The response instead was, “Because it’s the right thing to do.”

The Ellis proposal was not enacted.

Since then the Supreme Court in its insular wisdom has made what Ellis regarded as a bad situation infinitely worse, and any and all hopes of putting a lid on campaign spending by candidates and the now-ubiquitous third parties who clutter campaigns with their money and messages became infinitely dimmer.

Spending is now out of sight with no serious prospect of any kind of limitations or reforms. Congress gets an approval rating of 10 percent from voters who assume and accept that most members are bought and paid for.
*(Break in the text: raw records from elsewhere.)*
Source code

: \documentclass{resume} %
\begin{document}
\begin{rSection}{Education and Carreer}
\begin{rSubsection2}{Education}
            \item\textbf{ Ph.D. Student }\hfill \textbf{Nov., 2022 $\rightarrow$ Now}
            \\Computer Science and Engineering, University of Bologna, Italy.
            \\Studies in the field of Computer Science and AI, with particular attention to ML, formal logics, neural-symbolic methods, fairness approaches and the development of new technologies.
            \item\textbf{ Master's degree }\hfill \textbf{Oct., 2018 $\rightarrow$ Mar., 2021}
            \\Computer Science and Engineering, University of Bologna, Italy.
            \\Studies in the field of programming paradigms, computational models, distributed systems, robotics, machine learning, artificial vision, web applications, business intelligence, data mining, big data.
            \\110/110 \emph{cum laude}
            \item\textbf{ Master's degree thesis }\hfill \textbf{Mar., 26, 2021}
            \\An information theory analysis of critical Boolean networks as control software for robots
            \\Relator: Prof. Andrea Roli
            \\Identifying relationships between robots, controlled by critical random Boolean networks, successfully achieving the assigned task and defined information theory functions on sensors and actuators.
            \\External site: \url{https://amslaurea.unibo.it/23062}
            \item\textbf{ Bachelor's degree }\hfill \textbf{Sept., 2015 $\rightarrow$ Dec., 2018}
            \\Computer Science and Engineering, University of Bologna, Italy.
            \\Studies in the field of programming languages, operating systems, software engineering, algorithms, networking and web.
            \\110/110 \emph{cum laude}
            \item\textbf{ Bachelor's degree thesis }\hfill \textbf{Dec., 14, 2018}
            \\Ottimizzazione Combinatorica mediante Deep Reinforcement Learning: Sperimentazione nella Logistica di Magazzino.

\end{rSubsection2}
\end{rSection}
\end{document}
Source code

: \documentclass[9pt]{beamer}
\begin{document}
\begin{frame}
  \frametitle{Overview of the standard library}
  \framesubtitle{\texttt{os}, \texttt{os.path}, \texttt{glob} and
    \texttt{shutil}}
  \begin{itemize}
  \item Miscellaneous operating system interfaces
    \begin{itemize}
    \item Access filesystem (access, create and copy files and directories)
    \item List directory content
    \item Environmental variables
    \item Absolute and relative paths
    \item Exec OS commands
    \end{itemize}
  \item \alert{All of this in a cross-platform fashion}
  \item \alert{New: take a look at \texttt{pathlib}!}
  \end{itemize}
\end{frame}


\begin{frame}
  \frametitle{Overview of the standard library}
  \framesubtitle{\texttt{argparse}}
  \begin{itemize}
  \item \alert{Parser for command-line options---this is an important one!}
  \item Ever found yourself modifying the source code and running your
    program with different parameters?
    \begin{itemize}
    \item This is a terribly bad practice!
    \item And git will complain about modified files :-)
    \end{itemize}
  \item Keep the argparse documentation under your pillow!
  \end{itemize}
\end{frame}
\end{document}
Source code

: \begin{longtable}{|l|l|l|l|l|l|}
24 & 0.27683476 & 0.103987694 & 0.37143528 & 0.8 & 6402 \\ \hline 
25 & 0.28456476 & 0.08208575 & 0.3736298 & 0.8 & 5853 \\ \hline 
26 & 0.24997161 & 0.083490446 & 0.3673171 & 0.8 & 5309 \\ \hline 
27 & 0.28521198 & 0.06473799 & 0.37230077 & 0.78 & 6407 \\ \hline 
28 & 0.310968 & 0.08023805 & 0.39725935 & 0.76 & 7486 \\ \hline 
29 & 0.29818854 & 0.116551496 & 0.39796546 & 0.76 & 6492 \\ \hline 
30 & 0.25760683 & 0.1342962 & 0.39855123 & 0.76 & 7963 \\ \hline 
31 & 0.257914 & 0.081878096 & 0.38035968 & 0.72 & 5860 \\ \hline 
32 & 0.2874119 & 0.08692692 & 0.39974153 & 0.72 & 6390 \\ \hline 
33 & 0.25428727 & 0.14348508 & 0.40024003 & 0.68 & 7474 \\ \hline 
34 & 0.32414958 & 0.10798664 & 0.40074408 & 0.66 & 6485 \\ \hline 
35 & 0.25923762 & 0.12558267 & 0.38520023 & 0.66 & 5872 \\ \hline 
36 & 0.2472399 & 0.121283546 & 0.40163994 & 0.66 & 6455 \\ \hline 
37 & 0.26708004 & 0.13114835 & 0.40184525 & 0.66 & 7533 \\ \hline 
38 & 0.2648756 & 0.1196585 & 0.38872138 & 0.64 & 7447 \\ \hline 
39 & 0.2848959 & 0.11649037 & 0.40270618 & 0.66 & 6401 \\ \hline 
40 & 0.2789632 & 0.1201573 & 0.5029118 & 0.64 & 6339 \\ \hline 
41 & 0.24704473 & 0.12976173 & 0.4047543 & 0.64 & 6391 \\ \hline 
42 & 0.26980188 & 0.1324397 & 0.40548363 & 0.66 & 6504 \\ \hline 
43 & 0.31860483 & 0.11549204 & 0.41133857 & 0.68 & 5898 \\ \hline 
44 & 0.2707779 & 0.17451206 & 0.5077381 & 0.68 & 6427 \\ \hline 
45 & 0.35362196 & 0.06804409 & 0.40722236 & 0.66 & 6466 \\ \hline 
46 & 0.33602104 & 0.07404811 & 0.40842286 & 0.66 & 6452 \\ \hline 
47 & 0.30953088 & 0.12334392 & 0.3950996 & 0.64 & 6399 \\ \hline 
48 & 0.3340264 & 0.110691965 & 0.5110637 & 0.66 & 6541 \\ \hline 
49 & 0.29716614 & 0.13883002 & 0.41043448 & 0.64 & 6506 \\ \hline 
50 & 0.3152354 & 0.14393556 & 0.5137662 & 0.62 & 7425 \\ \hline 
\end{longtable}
Jesse Unruh’s famous dictum, “If you can’t eat their food, drink their booze, take their money, and vote against them, you don’t belong in this business,” is no longer in effect.

A different set of comfortable incumbents is now being given yet another “right thing” to do by enacting a redistricting system that takes these same incumbents who want to use this process to make most legislative elections non-competitive and guarantee the majority party of the moment a 10-year advantage at least out of the mapmaking business.

This idea seems to be about as welcome as Ellis’s was back in the last millennium. The comfortable incumbents who would have to agree to this idea are repeating what they said about the Ellis idea: “Why would I vote for something that gives a challenger a better chance of defeating me?”

The response this time goes beyond, “because it’s the right thing to do,” to, “because a district that is safe from a challenge by a candidate from the other party is not as safe as you think it is.”

Senator Dale Schultz has the unwelcome chance to be the poster boy for the dark side of biased redistricting.

The 90 percent of the legislators on the right and the left are not going to be seriously challenged by candidates in the November general elections. The trouble will come from the farther right and the farther left, and it will come in the August primary elections.

What a shift of the important election in the incumbent-safe districts does is makes the primary election really primary in every sense of that word. These are low-turnout elections and those who vote in primaries are disproportionately the yellow dog super partisans.

The obvious trouble with this scenario is that the citizens who are the decisive voters in statewide elections are more likely to be citizens firsts, partisans second. This means that the power under the dome is bifurcated as deadlock between the governor, who is elected statewide in Novembers, and the Legislature, which is elected in August, play to their quite different constituencies.

Since gerrymandering makes a huge majority of legislative seats safe for one party or the other and the primaries are where legislators are picked, the unavoidable outcome is a government by a minority and a greatly diminished executive office at all levels where this situation exists. The law of unintended consequences raises its ugly head again as the current districting system turns into a design for deadlock.

The incumbents who blew the chance to contain the money are gone. Let’s hope the incumbents who will decide who will have a chance to give voters a better chance to pick their representatives rather than vice versa don’t blow their chance to do the right thing this year.